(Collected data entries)
*** Begin section ***

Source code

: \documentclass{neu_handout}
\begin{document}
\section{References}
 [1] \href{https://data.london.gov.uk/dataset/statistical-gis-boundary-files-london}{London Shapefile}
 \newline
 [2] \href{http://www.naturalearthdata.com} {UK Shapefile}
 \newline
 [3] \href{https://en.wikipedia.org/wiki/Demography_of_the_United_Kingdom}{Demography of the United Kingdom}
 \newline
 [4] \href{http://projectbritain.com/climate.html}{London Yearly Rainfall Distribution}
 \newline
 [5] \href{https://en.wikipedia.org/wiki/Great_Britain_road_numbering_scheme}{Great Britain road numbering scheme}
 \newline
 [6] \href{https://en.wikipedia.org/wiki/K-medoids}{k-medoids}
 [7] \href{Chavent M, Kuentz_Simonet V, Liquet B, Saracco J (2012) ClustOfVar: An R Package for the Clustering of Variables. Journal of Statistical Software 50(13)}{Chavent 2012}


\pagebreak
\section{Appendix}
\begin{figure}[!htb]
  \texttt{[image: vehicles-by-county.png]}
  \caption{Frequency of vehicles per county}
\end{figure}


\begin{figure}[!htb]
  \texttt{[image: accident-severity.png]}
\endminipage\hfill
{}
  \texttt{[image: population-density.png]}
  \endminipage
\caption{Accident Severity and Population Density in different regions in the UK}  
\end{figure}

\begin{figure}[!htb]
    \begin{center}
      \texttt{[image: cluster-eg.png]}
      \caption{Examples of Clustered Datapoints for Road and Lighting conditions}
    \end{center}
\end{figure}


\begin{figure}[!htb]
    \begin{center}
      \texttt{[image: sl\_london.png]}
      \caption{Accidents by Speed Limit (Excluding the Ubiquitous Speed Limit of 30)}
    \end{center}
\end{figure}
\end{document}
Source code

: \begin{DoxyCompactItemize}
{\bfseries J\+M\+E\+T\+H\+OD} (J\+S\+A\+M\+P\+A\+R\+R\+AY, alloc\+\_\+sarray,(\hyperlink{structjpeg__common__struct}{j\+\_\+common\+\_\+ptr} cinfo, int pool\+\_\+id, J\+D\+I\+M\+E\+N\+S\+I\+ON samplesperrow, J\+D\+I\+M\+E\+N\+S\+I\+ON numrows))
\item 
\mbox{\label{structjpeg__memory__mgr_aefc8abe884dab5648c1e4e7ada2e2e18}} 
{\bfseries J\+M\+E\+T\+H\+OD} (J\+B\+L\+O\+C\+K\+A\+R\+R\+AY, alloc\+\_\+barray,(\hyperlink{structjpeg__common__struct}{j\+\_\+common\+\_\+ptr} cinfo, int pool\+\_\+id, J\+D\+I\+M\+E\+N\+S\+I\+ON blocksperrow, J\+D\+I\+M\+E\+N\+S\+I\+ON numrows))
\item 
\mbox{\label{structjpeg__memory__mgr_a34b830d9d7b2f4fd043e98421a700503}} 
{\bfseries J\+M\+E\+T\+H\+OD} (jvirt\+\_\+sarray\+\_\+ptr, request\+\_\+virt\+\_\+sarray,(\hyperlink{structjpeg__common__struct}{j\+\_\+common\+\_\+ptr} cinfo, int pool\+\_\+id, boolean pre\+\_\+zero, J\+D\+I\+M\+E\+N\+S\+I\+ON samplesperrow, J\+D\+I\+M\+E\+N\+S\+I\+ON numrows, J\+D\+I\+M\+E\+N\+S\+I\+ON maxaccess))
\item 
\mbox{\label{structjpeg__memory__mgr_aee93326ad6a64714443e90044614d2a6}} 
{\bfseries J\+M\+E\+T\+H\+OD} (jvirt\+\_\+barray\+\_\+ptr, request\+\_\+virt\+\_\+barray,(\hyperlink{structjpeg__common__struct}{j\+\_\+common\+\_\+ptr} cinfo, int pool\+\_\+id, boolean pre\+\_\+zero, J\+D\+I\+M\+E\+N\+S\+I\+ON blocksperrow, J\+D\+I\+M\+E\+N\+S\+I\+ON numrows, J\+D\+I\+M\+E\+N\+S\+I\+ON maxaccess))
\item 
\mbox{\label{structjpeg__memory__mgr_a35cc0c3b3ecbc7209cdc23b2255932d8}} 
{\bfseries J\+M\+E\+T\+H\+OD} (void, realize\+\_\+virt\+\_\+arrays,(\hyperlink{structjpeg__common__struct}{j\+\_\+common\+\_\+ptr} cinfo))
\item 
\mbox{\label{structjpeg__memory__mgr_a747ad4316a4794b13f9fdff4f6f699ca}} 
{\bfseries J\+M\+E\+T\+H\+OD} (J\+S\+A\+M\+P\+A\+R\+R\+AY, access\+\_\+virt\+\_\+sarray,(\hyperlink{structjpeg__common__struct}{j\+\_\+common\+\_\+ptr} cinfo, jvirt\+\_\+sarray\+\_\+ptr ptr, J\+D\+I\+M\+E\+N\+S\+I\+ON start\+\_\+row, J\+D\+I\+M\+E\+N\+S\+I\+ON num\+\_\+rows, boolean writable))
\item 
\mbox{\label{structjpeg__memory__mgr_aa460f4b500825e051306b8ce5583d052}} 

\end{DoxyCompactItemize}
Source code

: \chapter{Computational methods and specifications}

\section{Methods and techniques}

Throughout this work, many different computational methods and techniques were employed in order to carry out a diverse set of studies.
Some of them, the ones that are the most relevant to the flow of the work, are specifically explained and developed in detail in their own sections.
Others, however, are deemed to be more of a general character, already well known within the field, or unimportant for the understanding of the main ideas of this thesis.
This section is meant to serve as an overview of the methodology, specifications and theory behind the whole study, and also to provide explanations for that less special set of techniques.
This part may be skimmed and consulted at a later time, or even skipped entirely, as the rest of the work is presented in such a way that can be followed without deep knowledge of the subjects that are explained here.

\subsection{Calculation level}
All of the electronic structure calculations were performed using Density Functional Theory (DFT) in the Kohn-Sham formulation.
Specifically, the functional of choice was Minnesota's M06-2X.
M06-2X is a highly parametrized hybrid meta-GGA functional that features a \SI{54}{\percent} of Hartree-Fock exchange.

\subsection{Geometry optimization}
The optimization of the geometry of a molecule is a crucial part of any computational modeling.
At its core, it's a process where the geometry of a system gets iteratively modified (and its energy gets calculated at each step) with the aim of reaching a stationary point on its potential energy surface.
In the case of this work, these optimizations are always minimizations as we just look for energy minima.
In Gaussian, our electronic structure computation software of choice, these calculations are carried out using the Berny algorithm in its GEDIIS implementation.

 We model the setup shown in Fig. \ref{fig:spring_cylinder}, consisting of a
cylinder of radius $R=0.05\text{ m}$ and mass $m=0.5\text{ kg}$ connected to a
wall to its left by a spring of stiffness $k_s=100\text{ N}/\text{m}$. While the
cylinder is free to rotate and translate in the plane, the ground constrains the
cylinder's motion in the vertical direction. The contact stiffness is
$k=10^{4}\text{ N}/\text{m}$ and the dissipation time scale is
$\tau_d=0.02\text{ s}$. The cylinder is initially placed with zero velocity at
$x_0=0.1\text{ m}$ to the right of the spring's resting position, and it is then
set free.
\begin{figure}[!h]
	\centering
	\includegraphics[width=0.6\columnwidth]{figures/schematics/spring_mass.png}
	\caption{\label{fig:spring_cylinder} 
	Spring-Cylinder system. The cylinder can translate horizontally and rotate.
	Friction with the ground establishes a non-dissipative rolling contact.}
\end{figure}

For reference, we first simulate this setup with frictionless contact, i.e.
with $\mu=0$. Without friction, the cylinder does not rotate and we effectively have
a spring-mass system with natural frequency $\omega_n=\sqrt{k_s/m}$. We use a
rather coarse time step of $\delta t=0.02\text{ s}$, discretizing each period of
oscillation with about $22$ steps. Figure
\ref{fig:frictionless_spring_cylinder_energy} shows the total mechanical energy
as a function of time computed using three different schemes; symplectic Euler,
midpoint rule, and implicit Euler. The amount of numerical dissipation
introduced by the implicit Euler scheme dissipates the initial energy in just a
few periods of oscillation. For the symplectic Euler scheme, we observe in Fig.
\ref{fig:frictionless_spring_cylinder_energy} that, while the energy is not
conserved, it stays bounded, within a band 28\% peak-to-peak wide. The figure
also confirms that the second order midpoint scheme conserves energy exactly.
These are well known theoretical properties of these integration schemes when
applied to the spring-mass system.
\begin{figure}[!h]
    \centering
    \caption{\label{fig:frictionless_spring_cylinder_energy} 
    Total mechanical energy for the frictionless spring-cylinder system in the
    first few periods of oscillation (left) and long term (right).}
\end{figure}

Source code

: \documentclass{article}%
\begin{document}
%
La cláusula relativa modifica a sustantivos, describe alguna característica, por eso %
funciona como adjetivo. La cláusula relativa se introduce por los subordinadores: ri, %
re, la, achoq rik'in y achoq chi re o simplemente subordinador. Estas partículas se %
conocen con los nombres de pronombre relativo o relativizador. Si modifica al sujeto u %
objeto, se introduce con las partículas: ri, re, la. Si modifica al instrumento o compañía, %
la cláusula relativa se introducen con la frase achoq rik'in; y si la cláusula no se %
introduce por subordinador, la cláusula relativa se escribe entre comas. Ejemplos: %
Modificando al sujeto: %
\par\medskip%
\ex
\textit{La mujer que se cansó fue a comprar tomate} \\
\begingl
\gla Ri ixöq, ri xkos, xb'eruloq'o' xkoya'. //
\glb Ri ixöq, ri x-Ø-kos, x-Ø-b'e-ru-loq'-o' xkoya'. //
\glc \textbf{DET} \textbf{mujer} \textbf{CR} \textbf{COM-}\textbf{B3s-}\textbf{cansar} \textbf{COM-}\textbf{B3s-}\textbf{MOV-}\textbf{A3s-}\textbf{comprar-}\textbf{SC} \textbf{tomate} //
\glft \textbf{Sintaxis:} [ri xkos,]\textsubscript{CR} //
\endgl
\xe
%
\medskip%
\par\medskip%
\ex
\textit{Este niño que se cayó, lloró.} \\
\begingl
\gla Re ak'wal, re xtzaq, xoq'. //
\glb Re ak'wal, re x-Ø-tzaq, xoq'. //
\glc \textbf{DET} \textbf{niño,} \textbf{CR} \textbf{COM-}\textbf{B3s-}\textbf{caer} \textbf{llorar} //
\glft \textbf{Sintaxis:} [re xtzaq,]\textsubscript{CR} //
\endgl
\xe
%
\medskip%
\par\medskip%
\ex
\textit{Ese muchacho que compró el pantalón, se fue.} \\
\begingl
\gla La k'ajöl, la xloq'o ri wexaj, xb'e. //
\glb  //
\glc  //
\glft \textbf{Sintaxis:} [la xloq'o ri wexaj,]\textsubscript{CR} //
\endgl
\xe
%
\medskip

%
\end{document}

*** End section ***

ABOUT THIS EXERCISE: Only lines with the word "jvirt" are wanted; pull each of them from the records.

YOUR SOLUTION:
{\bfseries J\+M\+E\+T\+H\+OD} (jvirt\+\_\+sarray\+\_\+ptr, request\+\_\+virt\+\_\+sarray,(\hyperlink{structjpeg__common__struct}{j\+\_\+common\+\_\+ptr} cinfo, int pool\+\_\+id, boolean pre\+\_\+zero, J\+D\+I\+M\+E\+N\+S\+I\+ON samplesperrow, J\+D\+I\+M\+E\+N\+S\+I\+ON numrows, J\+D\+I\+M\+E\+N\+S\+I\+ON maxaccess))
{\bfseries J\+M\+E\+T\+H\+OD} (jvirt\+\_\+barray\+\_\+ptr, request\+\_\+virt\+\_\+barray,(\hyperlink{structjpeg__common__struct}{j\+\_\+common\+\_\+ptr} cinfo, int pool\+\_\+id, boolean pre\+\_\+zero, J\+D\+I\+M\+E\+N\+S\+I\+ON blocksperrow, J\+D\+I\+M\+E\+N\+S\+I\+ON numrows, J\+D\+I\+M\+E\+N\+S\+I\+ON maxaccess))
{\bfseries J\+M\+E\+T\+H\+OD} (J\+S\+A\+M\+P\+A\+R\+R\+AY, access\+\_\+virt\+\_\+sarray,(\hyperlink{structjpeg__common__struct}{j\+\_\+common\+\_\+ptr} cinfo, jvirt\+\_\+sarray\+\_\+ptr ptr, J\+D\+I\+M\+E\+N\+S\+I\+ON start\+\_\+row, J\+D\+I\+M\+E\+N\+S\+I\+ON num\+\_\+rows, boolean writable))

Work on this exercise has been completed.